Task objective: In the entries below, spot each line with the word "Setup" and copy it.

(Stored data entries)
==*==

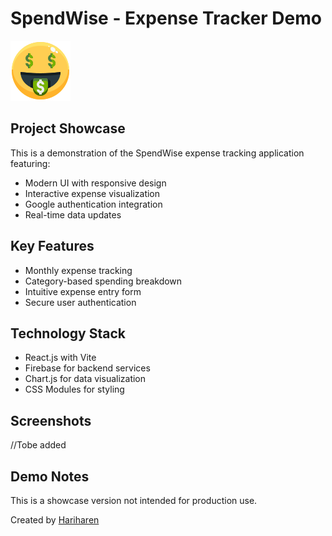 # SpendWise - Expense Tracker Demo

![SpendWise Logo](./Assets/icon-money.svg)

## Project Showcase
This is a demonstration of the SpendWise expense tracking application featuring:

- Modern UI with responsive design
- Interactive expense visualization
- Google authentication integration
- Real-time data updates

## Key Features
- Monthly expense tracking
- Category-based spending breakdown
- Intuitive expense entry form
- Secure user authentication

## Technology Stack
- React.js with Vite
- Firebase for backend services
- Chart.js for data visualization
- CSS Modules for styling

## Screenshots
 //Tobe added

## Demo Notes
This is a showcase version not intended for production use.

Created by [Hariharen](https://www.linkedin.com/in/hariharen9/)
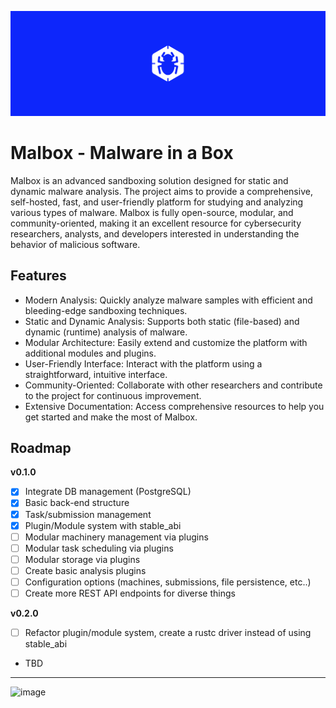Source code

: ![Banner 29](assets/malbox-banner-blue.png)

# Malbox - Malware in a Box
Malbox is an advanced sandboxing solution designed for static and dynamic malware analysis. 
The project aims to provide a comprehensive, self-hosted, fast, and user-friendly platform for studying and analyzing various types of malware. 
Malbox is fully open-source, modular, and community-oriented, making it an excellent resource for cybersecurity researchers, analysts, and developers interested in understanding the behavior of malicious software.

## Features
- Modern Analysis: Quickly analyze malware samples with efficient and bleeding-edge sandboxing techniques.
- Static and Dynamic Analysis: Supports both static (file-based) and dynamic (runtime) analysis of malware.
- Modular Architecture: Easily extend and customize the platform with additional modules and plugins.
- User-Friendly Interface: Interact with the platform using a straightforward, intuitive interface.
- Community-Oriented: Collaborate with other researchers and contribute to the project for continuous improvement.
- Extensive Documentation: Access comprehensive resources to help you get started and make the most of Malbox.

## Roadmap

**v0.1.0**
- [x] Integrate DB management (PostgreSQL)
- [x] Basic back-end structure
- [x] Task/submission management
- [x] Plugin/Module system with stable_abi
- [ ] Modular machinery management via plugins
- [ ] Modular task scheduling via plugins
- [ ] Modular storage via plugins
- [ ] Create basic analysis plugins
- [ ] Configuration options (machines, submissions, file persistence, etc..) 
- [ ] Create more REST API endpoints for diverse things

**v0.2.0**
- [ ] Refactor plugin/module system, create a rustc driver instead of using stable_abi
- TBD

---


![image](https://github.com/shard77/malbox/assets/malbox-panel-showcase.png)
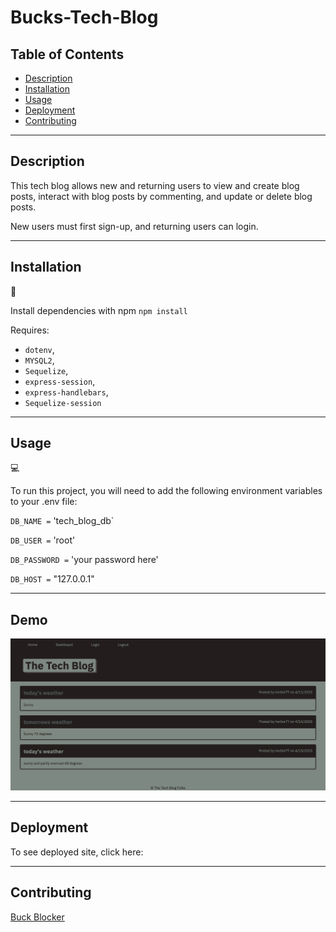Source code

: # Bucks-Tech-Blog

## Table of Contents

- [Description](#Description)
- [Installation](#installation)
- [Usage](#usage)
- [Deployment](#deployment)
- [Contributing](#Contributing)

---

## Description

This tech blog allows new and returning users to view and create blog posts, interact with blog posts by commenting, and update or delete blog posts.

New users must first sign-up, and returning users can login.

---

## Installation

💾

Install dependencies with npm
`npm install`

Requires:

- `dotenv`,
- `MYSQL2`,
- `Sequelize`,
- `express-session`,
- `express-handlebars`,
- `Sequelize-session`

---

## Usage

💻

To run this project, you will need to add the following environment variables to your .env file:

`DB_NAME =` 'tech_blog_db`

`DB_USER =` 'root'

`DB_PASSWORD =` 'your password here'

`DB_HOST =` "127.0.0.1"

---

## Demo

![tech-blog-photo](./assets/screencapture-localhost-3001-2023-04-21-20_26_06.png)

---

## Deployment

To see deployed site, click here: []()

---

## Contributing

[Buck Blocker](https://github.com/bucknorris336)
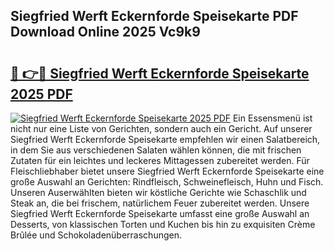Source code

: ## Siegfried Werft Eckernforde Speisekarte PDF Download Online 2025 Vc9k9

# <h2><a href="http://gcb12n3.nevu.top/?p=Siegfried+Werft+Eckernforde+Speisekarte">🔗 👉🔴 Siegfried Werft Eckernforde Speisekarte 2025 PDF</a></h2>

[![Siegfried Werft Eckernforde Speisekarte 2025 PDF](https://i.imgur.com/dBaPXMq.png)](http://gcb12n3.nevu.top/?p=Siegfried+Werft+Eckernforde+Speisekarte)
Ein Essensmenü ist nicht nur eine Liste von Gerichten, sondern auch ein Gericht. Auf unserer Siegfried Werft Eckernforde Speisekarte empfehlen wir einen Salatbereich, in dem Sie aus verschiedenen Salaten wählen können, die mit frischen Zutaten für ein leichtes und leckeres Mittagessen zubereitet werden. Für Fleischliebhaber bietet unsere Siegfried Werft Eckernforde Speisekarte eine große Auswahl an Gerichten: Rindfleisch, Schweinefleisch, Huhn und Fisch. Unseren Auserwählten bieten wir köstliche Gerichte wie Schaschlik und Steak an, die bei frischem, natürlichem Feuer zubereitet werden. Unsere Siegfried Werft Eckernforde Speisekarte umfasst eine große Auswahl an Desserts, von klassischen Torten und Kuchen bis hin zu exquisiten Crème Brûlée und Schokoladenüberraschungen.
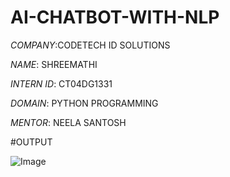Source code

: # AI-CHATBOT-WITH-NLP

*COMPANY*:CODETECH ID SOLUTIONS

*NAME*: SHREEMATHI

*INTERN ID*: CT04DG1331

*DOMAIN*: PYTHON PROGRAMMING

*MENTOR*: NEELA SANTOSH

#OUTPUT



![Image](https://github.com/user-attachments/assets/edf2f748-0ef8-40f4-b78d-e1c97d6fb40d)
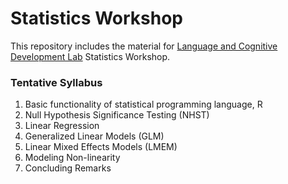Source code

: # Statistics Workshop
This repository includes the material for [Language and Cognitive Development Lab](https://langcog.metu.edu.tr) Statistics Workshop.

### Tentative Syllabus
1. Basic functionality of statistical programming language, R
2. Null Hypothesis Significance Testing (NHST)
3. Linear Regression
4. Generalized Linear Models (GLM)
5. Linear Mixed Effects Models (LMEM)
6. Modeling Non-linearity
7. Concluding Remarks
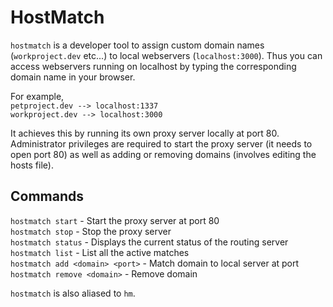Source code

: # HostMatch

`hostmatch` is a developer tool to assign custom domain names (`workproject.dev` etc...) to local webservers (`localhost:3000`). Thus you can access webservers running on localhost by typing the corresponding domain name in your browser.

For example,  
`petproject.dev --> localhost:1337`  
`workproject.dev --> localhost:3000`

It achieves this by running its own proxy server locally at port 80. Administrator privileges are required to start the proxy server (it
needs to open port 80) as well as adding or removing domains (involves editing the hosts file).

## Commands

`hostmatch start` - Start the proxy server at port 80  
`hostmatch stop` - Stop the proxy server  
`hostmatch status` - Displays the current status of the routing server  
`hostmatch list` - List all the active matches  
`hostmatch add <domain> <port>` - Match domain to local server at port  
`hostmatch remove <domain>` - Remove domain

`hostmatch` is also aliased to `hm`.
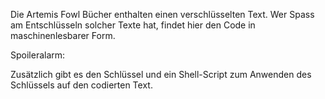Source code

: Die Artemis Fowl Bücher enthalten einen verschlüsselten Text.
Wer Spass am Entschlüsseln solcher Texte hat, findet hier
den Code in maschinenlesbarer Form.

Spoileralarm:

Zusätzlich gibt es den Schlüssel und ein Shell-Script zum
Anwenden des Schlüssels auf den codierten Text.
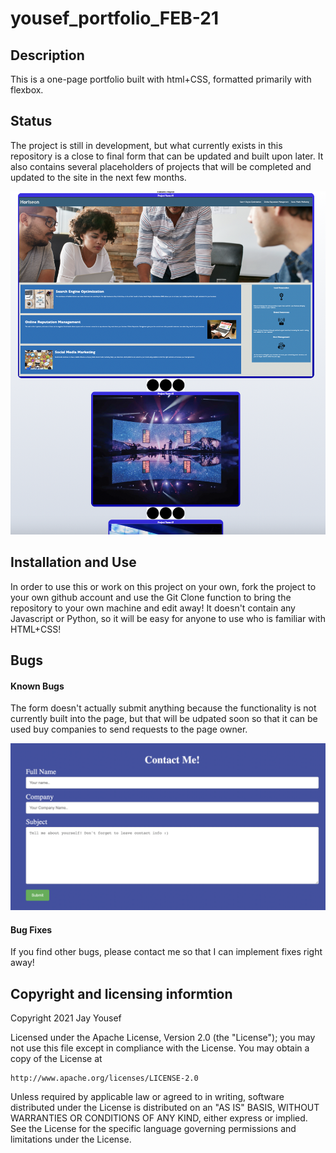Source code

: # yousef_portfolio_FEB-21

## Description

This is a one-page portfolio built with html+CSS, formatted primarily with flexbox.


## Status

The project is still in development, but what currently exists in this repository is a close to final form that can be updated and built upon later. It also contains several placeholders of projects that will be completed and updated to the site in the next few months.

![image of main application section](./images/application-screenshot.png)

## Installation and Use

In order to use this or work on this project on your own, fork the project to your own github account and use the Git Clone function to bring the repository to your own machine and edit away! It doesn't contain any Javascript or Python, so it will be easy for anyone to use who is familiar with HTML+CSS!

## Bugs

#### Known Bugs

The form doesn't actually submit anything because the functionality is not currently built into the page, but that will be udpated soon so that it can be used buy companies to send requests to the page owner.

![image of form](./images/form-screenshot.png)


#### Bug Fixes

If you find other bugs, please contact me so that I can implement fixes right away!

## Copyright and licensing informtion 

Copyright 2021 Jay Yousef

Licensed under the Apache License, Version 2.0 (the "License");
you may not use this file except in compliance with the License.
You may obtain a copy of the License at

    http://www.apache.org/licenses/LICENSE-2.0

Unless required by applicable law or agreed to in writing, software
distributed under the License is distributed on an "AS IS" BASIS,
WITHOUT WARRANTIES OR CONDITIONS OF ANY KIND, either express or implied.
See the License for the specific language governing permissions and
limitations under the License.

==*==

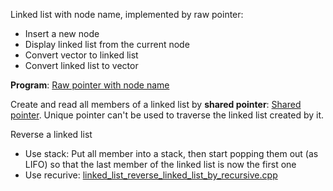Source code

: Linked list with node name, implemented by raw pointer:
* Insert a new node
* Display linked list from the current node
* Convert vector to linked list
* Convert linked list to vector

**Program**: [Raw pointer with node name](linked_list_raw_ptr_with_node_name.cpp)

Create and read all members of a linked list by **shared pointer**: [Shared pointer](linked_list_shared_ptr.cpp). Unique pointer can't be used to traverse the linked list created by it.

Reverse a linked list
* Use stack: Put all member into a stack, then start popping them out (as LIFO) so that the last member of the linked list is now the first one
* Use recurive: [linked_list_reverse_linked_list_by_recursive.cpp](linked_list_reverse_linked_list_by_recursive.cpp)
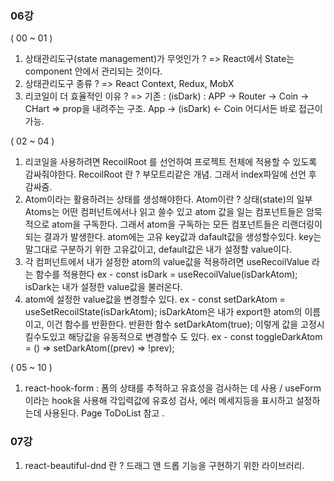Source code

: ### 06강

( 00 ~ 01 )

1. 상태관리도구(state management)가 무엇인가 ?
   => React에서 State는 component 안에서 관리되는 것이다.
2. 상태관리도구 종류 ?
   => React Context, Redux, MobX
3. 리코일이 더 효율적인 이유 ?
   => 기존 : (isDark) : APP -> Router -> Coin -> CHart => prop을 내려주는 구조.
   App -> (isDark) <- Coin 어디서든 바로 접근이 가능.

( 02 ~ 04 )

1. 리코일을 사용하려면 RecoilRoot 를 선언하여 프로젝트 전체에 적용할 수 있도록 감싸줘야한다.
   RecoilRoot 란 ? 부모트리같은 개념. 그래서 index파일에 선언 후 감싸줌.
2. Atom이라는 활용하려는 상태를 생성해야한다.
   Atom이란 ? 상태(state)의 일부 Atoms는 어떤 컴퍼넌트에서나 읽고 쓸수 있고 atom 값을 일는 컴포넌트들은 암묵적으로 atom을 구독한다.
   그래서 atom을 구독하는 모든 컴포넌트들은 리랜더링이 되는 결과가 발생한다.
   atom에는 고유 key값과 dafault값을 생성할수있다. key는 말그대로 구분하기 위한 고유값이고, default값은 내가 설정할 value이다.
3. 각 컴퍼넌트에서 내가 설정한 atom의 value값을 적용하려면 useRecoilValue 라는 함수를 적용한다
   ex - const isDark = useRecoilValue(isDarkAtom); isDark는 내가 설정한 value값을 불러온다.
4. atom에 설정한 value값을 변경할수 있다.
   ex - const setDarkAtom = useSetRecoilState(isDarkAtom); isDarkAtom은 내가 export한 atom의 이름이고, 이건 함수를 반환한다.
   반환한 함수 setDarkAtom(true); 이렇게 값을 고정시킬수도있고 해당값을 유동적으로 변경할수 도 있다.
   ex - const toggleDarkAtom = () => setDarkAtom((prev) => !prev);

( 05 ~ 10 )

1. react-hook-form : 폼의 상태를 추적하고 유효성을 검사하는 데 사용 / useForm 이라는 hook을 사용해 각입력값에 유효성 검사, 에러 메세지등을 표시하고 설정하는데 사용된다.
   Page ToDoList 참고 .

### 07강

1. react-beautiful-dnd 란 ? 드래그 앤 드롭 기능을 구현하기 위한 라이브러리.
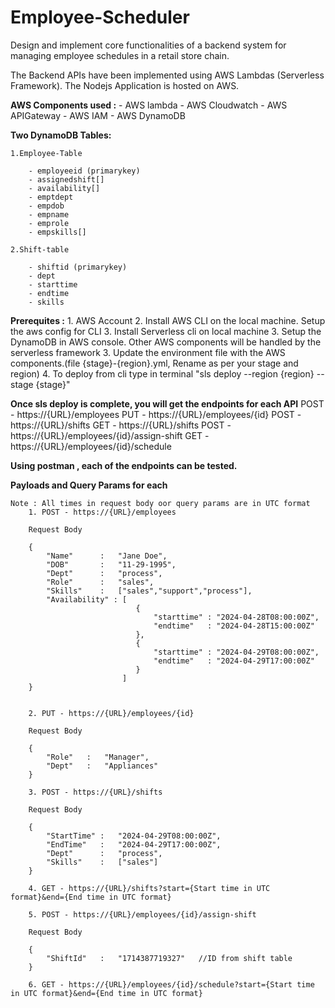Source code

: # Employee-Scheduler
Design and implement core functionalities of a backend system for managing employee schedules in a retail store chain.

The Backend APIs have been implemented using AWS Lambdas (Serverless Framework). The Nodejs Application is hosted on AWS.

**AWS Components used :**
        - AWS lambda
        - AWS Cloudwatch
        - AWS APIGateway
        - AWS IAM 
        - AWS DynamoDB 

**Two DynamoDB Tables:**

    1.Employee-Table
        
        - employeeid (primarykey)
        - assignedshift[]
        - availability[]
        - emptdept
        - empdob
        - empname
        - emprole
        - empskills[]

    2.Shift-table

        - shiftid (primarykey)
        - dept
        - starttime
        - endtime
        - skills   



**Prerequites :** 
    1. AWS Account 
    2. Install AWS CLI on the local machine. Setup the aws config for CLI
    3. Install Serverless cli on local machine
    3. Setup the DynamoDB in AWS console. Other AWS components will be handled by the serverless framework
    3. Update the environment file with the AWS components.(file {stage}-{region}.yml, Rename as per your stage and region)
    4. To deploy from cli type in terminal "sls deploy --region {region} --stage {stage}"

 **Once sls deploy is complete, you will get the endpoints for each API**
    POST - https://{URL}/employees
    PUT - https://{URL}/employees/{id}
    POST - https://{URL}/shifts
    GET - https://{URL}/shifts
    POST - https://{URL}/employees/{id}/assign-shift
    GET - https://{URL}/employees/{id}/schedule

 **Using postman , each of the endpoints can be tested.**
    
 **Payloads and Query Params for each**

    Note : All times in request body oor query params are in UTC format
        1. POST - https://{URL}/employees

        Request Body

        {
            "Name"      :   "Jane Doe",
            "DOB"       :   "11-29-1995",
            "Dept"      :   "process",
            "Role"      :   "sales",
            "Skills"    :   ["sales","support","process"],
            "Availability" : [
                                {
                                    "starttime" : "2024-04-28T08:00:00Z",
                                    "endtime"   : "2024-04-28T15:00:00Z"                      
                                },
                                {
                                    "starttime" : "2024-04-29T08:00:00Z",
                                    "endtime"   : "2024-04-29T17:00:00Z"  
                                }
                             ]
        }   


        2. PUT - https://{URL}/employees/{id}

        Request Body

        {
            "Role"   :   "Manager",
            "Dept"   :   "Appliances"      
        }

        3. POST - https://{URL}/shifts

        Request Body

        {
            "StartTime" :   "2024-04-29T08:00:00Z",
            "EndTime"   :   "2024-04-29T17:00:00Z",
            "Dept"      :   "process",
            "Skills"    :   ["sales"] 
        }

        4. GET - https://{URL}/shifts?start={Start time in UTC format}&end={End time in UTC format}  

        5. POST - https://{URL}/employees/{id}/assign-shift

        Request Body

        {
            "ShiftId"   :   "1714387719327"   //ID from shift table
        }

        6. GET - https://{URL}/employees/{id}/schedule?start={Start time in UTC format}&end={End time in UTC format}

==*==

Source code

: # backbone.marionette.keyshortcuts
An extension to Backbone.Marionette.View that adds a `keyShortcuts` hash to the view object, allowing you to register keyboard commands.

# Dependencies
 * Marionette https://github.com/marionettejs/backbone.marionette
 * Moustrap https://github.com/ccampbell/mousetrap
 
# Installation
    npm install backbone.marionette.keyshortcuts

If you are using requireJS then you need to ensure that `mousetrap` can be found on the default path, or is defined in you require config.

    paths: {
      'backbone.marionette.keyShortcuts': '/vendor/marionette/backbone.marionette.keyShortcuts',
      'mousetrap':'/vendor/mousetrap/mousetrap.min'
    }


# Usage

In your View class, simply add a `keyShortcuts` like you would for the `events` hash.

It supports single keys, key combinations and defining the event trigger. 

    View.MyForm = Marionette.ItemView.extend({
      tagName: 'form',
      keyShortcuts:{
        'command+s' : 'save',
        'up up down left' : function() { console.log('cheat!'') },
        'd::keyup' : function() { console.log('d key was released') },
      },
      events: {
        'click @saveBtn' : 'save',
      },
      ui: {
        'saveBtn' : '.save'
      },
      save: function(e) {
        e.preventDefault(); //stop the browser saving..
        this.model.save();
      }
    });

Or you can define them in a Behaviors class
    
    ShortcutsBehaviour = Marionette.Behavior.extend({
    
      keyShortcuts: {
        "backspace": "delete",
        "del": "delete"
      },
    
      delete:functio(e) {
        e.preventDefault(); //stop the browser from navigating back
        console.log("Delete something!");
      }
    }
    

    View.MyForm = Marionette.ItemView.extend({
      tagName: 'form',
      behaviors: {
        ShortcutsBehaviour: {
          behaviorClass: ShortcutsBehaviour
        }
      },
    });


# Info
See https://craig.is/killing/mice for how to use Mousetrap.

==*==

Solution to the problem:
    2. Install AWS CLI on the local machine. Setup the aws config for CLI
    3. Setup the DynamoDB in AWS console. Other AWS components will be handled by the serverless framework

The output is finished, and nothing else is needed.